WHAT THE TASK ASKS: From the entries below, transcribe exactly the lines between the line holding "List of PCI" and the line holding "Verified Boot Mode", inclusive; skip all other lines.

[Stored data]
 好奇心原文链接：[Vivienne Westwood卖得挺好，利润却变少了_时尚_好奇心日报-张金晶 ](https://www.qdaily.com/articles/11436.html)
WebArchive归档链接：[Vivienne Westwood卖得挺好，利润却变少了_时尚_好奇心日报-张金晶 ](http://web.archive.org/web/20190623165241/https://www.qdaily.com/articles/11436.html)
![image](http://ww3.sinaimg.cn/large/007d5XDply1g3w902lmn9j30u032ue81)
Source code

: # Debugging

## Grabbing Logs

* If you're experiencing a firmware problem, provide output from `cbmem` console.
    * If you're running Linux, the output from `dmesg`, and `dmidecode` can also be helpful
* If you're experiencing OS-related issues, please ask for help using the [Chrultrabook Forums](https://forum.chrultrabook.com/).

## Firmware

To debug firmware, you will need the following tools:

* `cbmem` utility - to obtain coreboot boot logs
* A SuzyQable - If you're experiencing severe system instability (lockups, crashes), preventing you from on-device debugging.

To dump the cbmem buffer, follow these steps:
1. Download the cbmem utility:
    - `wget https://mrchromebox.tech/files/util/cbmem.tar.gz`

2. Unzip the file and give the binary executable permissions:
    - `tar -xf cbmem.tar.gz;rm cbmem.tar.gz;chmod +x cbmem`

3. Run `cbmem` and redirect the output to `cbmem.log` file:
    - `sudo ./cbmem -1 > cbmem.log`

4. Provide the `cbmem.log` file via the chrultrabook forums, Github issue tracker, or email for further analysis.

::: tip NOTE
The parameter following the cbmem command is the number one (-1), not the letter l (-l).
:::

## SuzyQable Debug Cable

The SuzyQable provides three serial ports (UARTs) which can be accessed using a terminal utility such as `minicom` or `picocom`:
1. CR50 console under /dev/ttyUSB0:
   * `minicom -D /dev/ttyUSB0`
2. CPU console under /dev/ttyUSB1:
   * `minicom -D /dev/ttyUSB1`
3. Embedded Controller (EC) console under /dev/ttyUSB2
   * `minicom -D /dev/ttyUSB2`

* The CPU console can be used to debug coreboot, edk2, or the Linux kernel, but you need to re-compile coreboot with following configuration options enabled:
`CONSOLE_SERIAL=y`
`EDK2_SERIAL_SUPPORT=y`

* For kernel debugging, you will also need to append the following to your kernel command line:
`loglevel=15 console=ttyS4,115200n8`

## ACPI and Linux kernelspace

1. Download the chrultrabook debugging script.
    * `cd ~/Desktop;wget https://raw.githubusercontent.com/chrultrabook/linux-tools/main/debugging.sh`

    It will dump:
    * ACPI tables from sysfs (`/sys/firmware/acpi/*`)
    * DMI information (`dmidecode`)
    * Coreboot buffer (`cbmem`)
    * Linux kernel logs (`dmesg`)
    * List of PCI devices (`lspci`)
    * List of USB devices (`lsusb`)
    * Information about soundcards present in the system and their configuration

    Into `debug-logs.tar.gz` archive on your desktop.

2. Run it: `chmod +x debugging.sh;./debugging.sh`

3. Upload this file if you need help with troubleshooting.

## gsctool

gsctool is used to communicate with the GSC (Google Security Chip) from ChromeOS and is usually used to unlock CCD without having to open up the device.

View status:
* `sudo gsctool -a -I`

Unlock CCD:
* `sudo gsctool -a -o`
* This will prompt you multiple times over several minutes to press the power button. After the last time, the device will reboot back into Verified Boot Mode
---
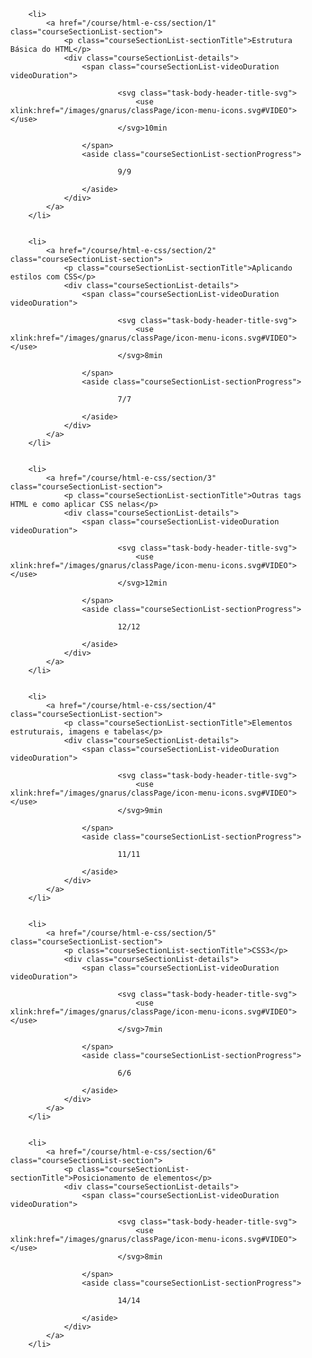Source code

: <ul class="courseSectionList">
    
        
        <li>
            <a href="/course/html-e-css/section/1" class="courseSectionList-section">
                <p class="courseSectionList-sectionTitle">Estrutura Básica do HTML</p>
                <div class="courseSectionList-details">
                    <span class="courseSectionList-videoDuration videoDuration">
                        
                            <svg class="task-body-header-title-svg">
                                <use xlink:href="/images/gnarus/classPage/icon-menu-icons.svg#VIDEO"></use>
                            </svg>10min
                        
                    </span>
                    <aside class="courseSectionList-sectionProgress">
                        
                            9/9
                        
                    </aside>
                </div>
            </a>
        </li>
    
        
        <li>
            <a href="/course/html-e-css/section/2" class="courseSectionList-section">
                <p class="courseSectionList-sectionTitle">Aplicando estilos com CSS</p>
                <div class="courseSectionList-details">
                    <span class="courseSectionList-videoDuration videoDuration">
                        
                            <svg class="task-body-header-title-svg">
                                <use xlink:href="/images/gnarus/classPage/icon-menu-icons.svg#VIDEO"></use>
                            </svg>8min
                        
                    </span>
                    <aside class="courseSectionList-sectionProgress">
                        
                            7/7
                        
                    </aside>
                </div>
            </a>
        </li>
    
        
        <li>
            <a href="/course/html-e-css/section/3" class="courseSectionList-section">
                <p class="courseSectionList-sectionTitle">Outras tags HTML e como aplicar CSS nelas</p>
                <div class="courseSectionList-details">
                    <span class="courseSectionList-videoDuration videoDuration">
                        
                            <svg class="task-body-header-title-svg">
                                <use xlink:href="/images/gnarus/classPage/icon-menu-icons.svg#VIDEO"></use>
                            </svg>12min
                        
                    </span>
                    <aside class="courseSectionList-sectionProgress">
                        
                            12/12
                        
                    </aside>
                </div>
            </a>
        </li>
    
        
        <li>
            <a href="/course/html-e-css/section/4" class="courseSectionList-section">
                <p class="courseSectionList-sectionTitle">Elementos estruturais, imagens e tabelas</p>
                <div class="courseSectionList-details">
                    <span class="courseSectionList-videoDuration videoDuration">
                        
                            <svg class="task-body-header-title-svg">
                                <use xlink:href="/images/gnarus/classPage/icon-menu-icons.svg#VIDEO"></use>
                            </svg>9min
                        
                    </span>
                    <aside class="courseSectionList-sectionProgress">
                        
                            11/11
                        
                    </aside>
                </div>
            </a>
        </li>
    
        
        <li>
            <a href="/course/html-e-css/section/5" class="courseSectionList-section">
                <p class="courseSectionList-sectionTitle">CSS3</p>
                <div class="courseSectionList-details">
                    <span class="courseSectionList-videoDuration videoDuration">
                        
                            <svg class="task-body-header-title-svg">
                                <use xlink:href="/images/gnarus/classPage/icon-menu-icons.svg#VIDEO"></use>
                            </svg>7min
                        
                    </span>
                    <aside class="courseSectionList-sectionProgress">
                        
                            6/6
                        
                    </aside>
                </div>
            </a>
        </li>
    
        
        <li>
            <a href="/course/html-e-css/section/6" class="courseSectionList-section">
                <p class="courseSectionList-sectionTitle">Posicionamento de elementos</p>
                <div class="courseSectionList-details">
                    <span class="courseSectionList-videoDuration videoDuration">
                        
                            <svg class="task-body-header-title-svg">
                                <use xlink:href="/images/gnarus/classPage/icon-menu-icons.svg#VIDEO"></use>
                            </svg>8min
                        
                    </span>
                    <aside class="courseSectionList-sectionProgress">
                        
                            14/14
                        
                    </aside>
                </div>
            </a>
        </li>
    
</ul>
--
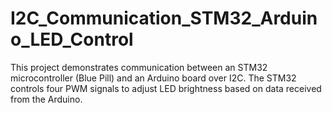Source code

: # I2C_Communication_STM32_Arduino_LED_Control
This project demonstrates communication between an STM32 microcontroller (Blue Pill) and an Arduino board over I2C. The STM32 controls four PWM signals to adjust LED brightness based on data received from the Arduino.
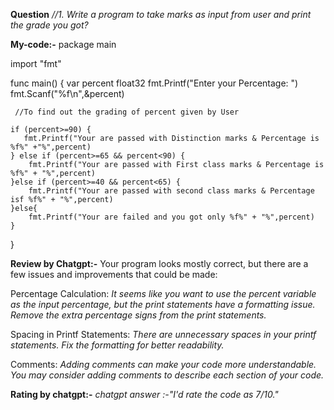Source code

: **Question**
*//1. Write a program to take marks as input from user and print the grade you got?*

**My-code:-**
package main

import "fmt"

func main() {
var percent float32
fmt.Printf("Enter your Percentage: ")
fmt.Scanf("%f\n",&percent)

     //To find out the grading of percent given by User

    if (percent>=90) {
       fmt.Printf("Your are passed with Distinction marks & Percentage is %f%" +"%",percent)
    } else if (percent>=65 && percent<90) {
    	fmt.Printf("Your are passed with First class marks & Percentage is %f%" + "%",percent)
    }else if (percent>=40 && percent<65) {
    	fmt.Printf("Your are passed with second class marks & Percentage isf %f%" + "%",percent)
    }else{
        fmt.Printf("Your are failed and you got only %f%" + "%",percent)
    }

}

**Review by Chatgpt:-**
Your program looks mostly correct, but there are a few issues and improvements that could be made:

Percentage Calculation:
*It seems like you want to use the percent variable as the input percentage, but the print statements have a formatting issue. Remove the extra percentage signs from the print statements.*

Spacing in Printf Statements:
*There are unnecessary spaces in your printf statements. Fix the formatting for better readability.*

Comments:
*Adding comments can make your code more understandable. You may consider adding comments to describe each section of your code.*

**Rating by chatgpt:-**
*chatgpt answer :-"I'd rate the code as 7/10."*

WRITTEN RESPONSE:
    * List of PCI devices (`lspci`)
    * List of USB devices (`lsusb`)
    * Information about soundcards present in the system and their configuration

    Into `debug-logs.tar.gz` archive on your desktop.

2. Run it: `chmod +x debugging.sh;./debugging.sh`

3. Upload this file if you need help with troubleshooting.

## gsctool

gsctool is used to communicate with the GSC (Google Security Chip) from ChromeOS and is usually used to unlock CCD without having to open up the device.

View status:
* `sudo gsctool -a -I`

Unlock CCD:
* `sudo gsctool -a -o`
* This will prompt you multiple times over several minutes to press the power button. After the last time, the device will reboot back into Verified Boot Mode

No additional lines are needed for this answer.